WORK REQUEST:
The expected output is the data itself, duplicated in full.

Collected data
● ● ●
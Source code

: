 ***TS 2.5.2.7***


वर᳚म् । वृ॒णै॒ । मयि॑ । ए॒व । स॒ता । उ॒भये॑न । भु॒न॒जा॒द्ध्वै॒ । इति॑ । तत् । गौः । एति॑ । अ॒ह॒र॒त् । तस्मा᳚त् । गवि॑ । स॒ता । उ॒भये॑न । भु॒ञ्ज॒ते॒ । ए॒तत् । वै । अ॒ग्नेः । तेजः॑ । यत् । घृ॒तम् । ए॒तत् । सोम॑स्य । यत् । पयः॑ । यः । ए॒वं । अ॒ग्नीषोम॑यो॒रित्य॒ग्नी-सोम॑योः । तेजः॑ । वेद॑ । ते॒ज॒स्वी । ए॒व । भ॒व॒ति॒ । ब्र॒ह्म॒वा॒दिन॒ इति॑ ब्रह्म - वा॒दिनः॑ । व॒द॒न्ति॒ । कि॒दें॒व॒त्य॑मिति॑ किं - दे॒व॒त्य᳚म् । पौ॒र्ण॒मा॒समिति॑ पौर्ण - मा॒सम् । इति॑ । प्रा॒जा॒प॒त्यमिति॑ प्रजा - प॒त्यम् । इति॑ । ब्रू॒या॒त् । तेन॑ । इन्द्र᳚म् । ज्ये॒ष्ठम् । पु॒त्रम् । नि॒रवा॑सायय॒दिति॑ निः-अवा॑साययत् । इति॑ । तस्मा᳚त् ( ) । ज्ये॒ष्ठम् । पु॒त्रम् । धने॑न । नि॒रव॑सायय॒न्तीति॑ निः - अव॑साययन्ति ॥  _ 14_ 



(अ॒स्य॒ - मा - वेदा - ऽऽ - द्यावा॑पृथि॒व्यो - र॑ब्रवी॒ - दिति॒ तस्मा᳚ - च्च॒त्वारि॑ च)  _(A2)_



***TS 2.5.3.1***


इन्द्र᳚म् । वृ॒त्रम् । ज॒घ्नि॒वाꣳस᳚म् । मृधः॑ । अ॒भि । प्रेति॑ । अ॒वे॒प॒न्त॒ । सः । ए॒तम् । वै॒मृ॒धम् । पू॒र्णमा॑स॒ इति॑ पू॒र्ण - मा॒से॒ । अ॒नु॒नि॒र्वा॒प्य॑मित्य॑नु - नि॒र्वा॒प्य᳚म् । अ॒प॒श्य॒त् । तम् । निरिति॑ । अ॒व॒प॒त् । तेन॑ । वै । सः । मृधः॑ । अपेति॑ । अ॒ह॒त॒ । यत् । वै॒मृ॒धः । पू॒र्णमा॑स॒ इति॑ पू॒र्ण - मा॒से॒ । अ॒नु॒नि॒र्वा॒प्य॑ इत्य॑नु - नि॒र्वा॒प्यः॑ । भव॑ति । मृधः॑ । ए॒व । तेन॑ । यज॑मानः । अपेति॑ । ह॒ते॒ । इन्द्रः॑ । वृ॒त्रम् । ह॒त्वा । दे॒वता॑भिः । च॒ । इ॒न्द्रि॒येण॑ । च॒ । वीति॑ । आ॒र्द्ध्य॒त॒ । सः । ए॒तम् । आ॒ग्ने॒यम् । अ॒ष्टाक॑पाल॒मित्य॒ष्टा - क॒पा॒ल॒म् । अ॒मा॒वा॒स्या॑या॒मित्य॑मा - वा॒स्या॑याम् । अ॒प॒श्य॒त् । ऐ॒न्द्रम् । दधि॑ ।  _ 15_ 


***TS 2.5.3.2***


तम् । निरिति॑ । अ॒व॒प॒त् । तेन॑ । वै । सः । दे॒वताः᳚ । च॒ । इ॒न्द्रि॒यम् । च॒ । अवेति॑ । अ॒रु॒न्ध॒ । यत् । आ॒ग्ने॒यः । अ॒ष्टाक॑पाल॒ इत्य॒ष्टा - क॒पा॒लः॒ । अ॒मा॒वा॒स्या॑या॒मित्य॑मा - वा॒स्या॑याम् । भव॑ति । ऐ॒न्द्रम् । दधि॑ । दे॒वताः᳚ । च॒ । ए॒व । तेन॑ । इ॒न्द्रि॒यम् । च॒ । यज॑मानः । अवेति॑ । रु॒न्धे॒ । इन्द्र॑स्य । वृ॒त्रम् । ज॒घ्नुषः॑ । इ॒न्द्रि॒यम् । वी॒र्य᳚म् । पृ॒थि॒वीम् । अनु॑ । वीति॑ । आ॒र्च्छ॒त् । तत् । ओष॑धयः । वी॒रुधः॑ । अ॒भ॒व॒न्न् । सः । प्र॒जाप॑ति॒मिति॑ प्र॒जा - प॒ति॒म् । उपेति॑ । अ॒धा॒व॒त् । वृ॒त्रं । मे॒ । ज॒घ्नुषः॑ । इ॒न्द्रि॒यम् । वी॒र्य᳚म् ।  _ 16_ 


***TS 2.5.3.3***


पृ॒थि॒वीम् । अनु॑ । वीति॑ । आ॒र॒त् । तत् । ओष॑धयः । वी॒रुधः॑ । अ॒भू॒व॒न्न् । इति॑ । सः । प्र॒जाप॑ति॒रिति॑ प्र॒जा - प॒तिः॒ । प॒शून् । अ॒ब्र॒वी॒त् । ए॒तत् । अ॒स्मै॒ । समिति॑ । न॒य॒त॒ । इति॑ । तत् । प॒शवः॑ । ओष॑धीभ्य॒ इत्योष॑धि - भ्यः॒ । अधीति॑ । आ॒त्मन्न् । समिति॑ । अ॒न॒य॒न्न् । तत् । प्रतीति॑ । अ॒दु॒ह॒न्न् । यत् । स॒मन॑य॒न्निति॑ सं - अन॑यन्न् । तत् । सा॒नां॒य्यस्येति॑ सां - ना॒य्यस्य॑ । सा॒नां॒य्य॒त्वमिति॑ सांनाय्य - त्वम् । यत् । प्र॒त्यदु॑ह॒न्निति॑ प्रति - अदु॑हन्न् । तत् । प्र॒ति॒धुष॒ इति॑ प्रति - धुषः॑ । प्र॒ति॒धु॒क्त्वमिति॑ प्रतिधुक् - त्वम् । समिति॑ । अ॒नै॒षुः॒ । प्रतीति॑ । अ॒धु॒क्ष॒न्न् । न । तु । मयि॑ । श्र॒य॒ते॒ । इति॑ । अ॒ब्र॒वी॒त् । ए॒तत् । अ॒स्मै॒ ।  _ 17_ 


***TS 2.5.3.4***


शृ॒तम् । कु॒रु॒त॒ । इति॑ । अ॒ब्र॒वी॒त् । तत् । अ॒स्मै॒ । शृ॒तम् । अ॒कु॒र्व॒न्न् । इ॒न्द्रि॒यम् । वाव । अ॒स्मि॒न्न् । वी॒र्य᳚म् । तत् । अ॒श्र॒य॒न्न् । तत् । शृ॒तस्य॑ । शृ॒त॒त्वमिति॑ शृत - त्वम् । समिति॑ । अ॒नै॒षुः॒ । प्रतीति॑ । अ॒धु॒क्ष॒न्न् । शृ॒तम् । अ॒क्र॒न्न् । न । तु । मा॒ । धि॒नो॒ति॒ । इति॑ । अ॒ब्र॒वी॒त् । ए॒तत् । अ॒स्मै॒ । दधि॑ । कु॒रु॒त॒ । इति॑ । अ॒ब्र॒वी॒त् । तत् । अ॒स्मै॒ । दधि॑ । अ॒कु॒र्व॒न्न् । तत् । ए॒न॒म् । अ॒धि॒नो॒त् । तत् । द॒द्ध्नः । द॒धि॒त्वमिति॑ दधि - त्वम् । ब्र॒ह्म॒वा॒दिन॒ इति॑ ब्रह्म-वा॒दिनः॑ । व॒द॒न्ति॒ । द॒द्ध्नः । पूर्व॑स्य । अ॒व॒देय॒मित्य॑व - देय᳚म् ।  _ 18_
● ● ●
ANSWER TO THIS TASK:
Source code

: ***TS 2.5.2.7***


वर᳚म् । वृ॒णै॒ । मयि॑ । ए॒व । स॒ता । उ॒भये॑न । भु॒न॒जा॒द्ध्वै॒ । इति॑ । तत् । गौः । एति॑ । अ॒ह॒र॒त् । तस्मा᳚त् । गवि॑ । स॒ता । उ॒भये॑न । भु॒ञ्ज॒ते॒ । ए॒तत् । वै । अ॒ग्नेः । तेजः॑ । यत् । घृ॒तम् । ए॒तत् । सोम॑स्य । यत् । पयः॑ । यः । ए॒वं । अ॒ग्नीषोम॑यो॒रित्य॒ग्नी-सोम॑योः । तेजः॑ । वेद॑ । ते॒ज॒स्वी । ए॒व । भ॒व॒ति॒ । ब्र॒ह्म॒वा॒दिन॒ इति॑ ब्रह्म - वा॒दिनः॑ । व॒द॒न्ति॒ । कि॒दें॒व॒त्य॑मिति॑ किं - दे॒व॒त्य᳚म् । पौ॒र्ण॒मा॒समिति॑ पौर्ण - मा॒सम् । इति॑ । प्रा॒जा॒प॒त्यमिति॑ प्रजा - प॒त्यम् । इति॑ । ब्रू॒या॒त् । तेन॑ । इन्द्र᳚म् । ज्ये॒ष्ठम् । पु॒त्रम् । नि॒रवा॑सायय॒दिति॑ निः-अवा॑साययत् । इति॑ । तस्मा᳚त् ( ) । ज्ये॒ष्ठम् । पु॒त्रम् । धने॑न । नि॒रव॑सायय॒न्तीति॑ निः - अव॑साययन्ति ॥  _ 14_ 



(अ॒स्य॒ - मा - वेदा - ऽऽ - द्यावा॑पृथि॒व्यो - र॑ब्रवी॒ - दिति॒ तस्मा᳚ - च्च॒त्वारि॑ च)  _(A2)_



***TS 2.5.3.1***


इन्द्र᳚म् । वृ॒त्रम् । ज॒घ्नि॒वाꣳस᳚म् । मृधः॑ । अ॒भि । प्रेति॑ । अ॒वे॒प॒न्त॒ । सः । ए॒तम् । वै॒मृ॒धम् । पू॒र्णमा॑स॒ इति॑ पू॒र्ण - मा॒से॒ । अ॒नु॒नि॒र्वा॒प्य॑मित्य॑नु - नि॒र्वा॒प्य᳚म् । अ॒प॒श्य॒त् । तम् । निरिति॑ । अ॒व॒प॒त् । तेन॑ । वै । सः । मृधः॑ । अपेति॑ । अ॒ह॒त॒ । यत् । वै॒मृ॒धः । पू॒र्णमा॑स॒ इति॑ पू॒र्ण - मा॒से॒ । अ॒नु॒नि॒र्वा॒प्य॑ इत्य॑नु - नि॒र्वा॒प्यः॑ । भव॑ति । मृधः॑ । ए॒व । तेन॑ । यज॑मानः । अपेति॑ । ह॒ते॒ । इन्द्रः॑ । वृ॒त्रम् । ह॒त्वा । दे॒वता॑भिः । च॒ । इ॒न्द्रि॒येण॑ । च॒ । वीति॑ । आ॒र्द्ध्य॒त॒ । सः । ए॒तम् । आ॒ग्ने॒यम् । अ॒ष्टाक॑पाल॒मित्य॒ष्टा - क॒पा॒ल॒म् । अ॒मा॒वा॒स्या॑या॒मित्य॑मा - वा॒स्या॑याम् । अ॒प॒श्य॒त् । ऐ॒न्द्रम् । दधि॑ ।  _ 15_ 


***TS 2.5.3.2***


तम् । निरिति॑ । अ॒व॒प॒त् । तेन॑ । वै । सः । दे॒वताः᳚ । च॒ । इ॒न्द्रि॒यम् । च॒ । अवेति॑ । अ॒रु॒न्ध॒ । यत् । आ॒ग्ने॒यः । अ॒ष्टाक॑पाल॒ इत्य॒ष्टा - क॒पा॒लः॒ । अ॒मा॒वा॒स्या॑या॒मित्य॑मा - वा॒स्या॑याम् । भव॑ति । ऐ॒न्द्रम् । दधि॑ । दे॒वताः᳚ । च॒ । ए॒व । तेन॑ । इ॒न्द्रि॒यम् । च॒ । यज॑मानः । अवेति॑ । रु॒न्धे॒ । इन्द्र॑स्य । वृ॒त्रम् । ज॒घ्नुषः॑ । इ॒न्द्रि॒यम् । वी॒र्य᳚म् । पृ॒थि॒वीम् । अनु॑ । वीति॑ । आ॒र्च्छ॒त् । तत् । ओष॑धयः । वी॒रुधः॑ । अ॒भ॒व॒न्न् । सः । प्र॒जाप॑ति॒मिति॑ प्र॒जा - प॒ति॒म् । उपेति॑ । अ॒धा॒व॒त् । वृ॒त्रं । मे॒ । ज॒घ्नुषः॑ । इ॒न्द्रि॒यम् । वी॒र्य᳚म् ।  _ 16_ 


***TS 2.5.3.3***


पृ॒थि॒वीम् । अनु॑ । वीति॑ । आ॒र॒त् । तत् । ओष॑धयः । वी॒रुधः॑ । अ॒भू॒व॒न्न् । इति॑ । सः । प्र॒जाप॑ति॒रिति॑ प्र॒जा - प॒तिः॒ । प॒शून् । अ॒ब्र॒वी॒त् । ए॒तत् । अ॒स्मै॒ । समिति॑ । न॒य॒त॒ । इति॑ । तत् । प॒शवः॑ । ओष॑धीभ्य॒ इत्योष॑धि - भ्यः॒ । अधीति॑ । आ॒त्मन्न् । समिति॑ । अ॒न॒य॒न्न् । तत् । प्रतीति॑ । अ॒दु॒ह॒न्न् । यत् । स॒मन॑य॒न्निति॑ सं - अन॑यन्न् । तत् । सा॒नां॒य्यस्येति॑ सां - ना॒य्यस्य॑ । सा॒नां॒य्य॒त्वमिति॑ सांनाय्य - त्वम् । यत् । प्र॒त्यदु॑ह॒न्निति॑ प्रति - अदु॑हन्न् । तत् । प्र॒ति॒धुष॒ इति॑ प्रति - धुषः॑ । प्र॒ति॒धु॒क्त्वमिति॑ प्रतिधुक् - त्वम् । समिति॑ । अ॒नै॒षुः॒ । प्रतीति॑ । अ॒धु॒क्ष॒न्न् । न । तु । मयि॑ । श्र॒य॒ते॒ । इति॑ । अ॒ब्र॒वी॒त् । ए॒तत् । अ॒स्मै॒ ।  _ 17_ 


***TS 2.5.3.4***


शृ॒तम् । कु॒रु॒त॒ । इति॑ । अ॒ब्र॒वी॒त् । तत् । अ॒स्मै॒ । शृ॒तम् । अ॒कु॒र्व॒न्न् । इ॒न्द्रि॒यम् । वाव । अ॒स्मि॒न्न् । वी॒र्य᳚म् । तत् । अ॒श्र॒य॒न्न् । तत् । शृ॒तस्य॑ । शृ॒त॒त्वमिति॑ शृत - त्वम् । समिति॑ । अ॒नै॒षुः॒ । प्रतीति॑ । अ॒धु॒क्ष॒न्न् । शृ॒तम् । अ॒क्र॒न्न् । न । तु । मा॒ । धि॒नो॒ति॒ । इति॑ । अ॒ब्र॒वी॒त् । ए॒तत् । अ॒स्मै॒ । दधि॑ । कु॒रु॒त॒ । इति॑ । अ॒ब्र॒वी॒त् । तत् । अ॒स्मै॒ । दधि॑ । अ॒कु॒र्व॒न्न् । तत् । ए॒न॒म् । अ॒धि॒नो॒त् । तत् । द॒द्ध्नः । द॒धि॒त्वमिति॑ दधि - त्वम् । ब्र॒ह्म॒वा॒दिन॒ इति॑ ब्रह्म-वा॒दिनः॑ । व॒द॒न्ति॒ । द॒द्ध्नः । पूर्व॑स्य । अ॒व॒देय॒मित्य॑व - देय᳚म् ।  _ 18_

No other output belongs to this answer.